Makansutra: Family-run Cantonese zi char that's more than just OK
Steamed fish is the star at OK zi char stall at Dunman Food Centre
Back in 1995, two years before Britain ended its colonial rule and handed Hong Kong back to China, there was a flood of Hong Kongers seeking new opportunities in Singapore.
And with them came the Yip family of cooks, who became Singaporeans a few years later.
In 1999, they set up a little zi char hawker stall called OK at Dunman Food Centre.
One glance at the menu and you know it yells "Cantonese", with a couple of comforting twists.
They are so in tune with their heritage (which is part of ours too) that when I ordered and enquired in Mandarin, Mr Yip Sai Tai replied in Cantonese and it kind of set the tone of the meal experience.
And like every true-blue Cantonese chef, steamed fish must be on the menu in one form or another as it is the holy grail in the Cantonese kitchen, alongside double boiled soups.
One look at the small crowded kitchen - with a professional triple deck steamer taking centre stage and a huge lightbox menu staring at you - and you know they mean business.
The always smiling Mr Yip operates it with his wife and daughter-in-law.
The dishes are all classics - steamed minced pork salted fish patty, steamed chicken chunks with fermented bean sauce, onions, lap cheong (Chinese sausage) or bittergourd omelette, bittergourd soup, and of course, steamed fish, which includes a comforting, ramped-up rempah-laced Assam Fish Head ($18).
The assam sauce is a dense and tangy smack on the palate - sour, thick, spicy and absolutely right as rain over a bowl of steamed rice.
The fatty bits of the carp head they use give so much pleasure in the mouth.
We also tore into the steamed black garoupa (market price based on size) with fermented black bean sauce, garlic and chilli.
If you are Cantonese, you will know the taste.
It's best to go early for lunch to get the freshest selection, and they sell out the better fishes like red snapper or red garoupa by dinner.

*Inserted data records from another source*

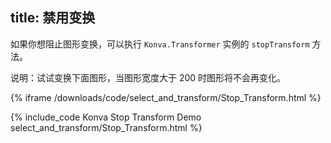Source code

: title: 禁用变换
---

如果你想阻止图形变换，可以执行 `Konva.Transformer` 实例的 `stopTransform` 方法。

说明：试试变换下面图形，当图形宽度大于 200 时图形将不会再变化。

{% iframe /downloads/code/select_and_transform/Stop_Transform.html %}

{% include_code Konva Stop Transform Demo select_and_transform/Stop_Transform.html %}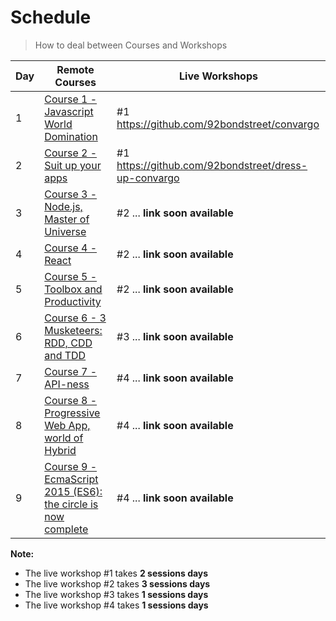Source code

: # Schedule

> How to deal between Courses and Workshops

| Day | Remote Courses | Live Workshops
| --- | --- | ---
| 1 | [Course 1 - Javascript World Domination](https://github.com/92bondstreet/javascript-empire#course-1---javascript-world-domination) | #1 https://github.com/92bondstreet/convargo
| 2 | [Course 2 - Suit up your apps](https://github.com/92bondstreet/javascript-empire#course-2---suit-up-your-apps) | #1 https://github.com/92bondstreet/dress-up-convargo
| 3 | [Course 3 - Node.js, Master of Universe](https://github.com/92bondstreet/javascript-empire#course-3---nodejs-master-of-universe) | #2 ... **link soon available**
| 4 | [Course 4 - React](https://github.com/92bondstreet/javascript-empire#course-4---react) | #2 ... **link soon available**
| 5 | [Course 5 - Toolbox and Productivity](https://github.com/92bondstreet/javascript-empire#course-5---toolbox-and-productivity) | #2 ... **link soon available**
| 6 | [Course 6 - 3 Musketeers: RDD, CDD and TDD](https://github.com/92bondstreet/javascript-empire#course-6---3-musketeers-rdd-cdd-and-tdd) | #3 ... **link soon available**
| 7 | [Course 7 - API-ness](https://github.com/92bondstreet/javascript-empire#course-7---api-ness) | #4 ... **link soon available**
| 8 | [Course 8 - Progressive Web App, world of Hybrid](https://github.com/92bondstreet/javascript-empire#course-8---progressive-web-app-world-of-hybrid) | #4 ... **link soon available**
| 9 | [Course 9 - EcmaScript 2015 (ES6): the circle is now complete](https://github.com/92bondstreet/javascript-empire#course-9---ecmascript-2015-es6-the-circle-is-now-complete) | #4 ... **link soon available**


**Note:**

* The live workshop #1 takes **2 sessions days**
* The live workshop #2 takes **3 sessions days**
* The live workshop #3 takes **1 sessions days**
* The live workshop #4 takes **1 sessions days**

We requested the Emperor Sprouts or Di Wang Miao (from $5) to be cooked in plain garlic style, and it was a joy.
It was nicely rendered in the wok and retained the distinct firm yet soft and smooth texture and sweet flavour.

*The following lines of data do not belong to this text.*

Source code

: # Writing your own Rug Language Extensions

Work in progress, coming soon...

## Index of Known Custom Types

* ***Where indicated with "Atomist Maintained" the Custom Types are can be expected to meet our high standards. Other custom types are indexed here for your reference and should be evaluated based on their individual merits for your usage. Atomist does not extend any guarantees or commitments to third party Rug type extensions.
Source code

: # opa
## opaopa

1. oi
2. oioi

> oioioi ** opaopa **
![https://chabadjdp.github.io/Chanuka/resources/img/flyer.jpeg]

I know some like their style of minced pork and salted fish patty (from $6), which comes comfortingly soft and smooth with hints of salted fish and a spoon of grated ginger atop.
This won't fail you but I much prefer the hand-chopped chunky, fatty and springy version.

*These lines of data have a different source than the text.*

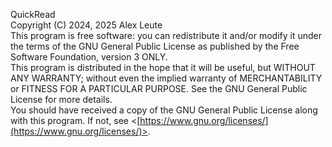QuickRead  
Copyright (C) 2024, 2025 Alex Leute  
This program is free software: you can redistribute it and/or modify
it under the terms of the GNU General Public License as published by
the Free Software Foundation, version 3 ONLY.  
This program is distributed in the hope that it will be useful,
but WITHOUT ANY WARRANTY; without even the implied warranty of
MERCHANTABILITY or FITNESS FOR A PARTICULAR PURPOSE. See the
GNU General Public License for more details.  
You should have received a copy of the GNU General Public License
along with this program. If not,
see <[https://www.gnu.org/licenses/](https://www.gnu.org/licenses/)>.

I had to attempt the bittergourd omelette ($5), a simple but rare hawker dish these days as the word 'bitter' does not sit well with the new foodie generation.
It is a skill to select and render these gourds till the offending bitter hints are tamed, and the folks behind OK do just that.
If possible, do not go alone or in a pair.
Rustle up some friends, let your hair down and tear into the complete meal, with vegetables, soups, fish, pork, chicken and yes, more steamed fish.